In the listing below, tally the lines that hold "form" and report that number by itself.

LISTED RECORDS:
★ ★ ★ ★
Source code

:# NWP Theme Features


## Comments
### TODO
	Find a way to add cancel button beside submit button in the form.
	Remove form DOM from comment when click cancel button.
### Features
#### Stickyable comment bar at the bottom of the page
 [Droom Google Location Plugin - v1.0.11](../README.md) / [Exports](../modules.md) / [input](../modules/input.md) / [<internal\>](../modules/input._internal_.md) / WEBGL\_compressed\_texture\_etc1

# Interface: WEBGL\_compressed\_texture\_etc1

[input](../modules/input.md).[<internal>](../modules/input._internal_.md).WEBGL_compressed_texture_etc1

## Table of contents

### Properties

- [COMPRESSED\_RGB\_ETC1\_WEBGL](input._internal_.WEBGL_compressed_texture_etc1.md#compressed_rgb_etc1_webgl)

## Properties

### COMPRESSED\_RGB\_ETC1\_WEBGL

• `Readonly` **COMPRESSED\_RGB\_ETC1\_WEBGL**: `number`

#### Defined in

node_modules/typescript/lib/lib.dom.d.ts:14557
★ ★ ★ ★
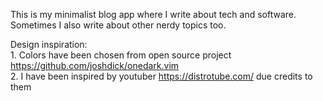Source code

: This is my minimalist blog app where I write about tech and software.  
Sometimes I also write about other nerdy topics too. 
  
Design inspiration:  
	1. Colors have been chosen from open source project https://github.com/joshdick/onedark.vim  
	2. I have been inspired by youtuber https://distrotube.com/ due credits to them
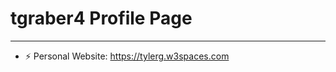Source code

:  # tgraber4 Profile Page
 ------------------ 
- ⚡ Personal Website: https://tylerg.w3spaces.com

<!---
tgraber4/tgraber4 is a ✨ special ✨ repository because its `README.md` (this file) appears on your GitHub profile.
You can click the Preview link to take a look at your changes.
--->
★ ★ ★ ★
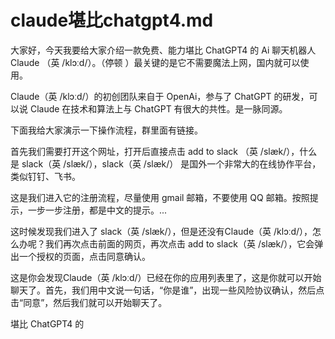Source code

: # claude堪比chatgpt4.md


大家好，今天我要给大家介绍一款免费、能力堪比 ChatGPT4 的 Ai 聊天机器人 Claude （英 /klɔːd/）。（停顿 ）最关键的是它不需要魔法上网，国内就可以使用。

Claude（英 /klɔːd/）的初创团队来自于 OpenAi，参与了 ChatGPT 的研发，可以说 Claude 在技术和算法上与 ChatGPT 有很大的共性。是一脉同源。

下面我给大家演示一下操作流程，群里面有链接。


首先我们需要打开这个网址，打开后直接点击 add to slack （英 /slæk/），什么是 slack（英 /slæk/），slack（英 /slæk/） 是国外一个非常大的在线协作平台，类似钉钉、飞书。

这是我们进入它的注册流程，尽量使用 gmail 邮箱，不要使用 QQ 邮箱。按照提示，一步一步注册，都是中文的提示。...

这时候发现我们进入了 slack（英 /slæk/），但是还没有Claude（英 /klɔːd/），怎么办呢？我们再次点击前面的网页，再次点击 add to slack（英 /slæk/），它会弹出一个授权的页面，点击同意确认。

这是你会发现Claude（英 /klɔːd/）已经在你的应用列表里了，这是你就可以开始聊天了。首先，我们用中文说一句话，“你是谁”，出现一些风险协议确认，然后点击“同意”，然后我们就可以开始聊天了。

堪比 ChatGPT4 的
★ ★ ★ ★
SOLUTION FOR THIS TASK: 2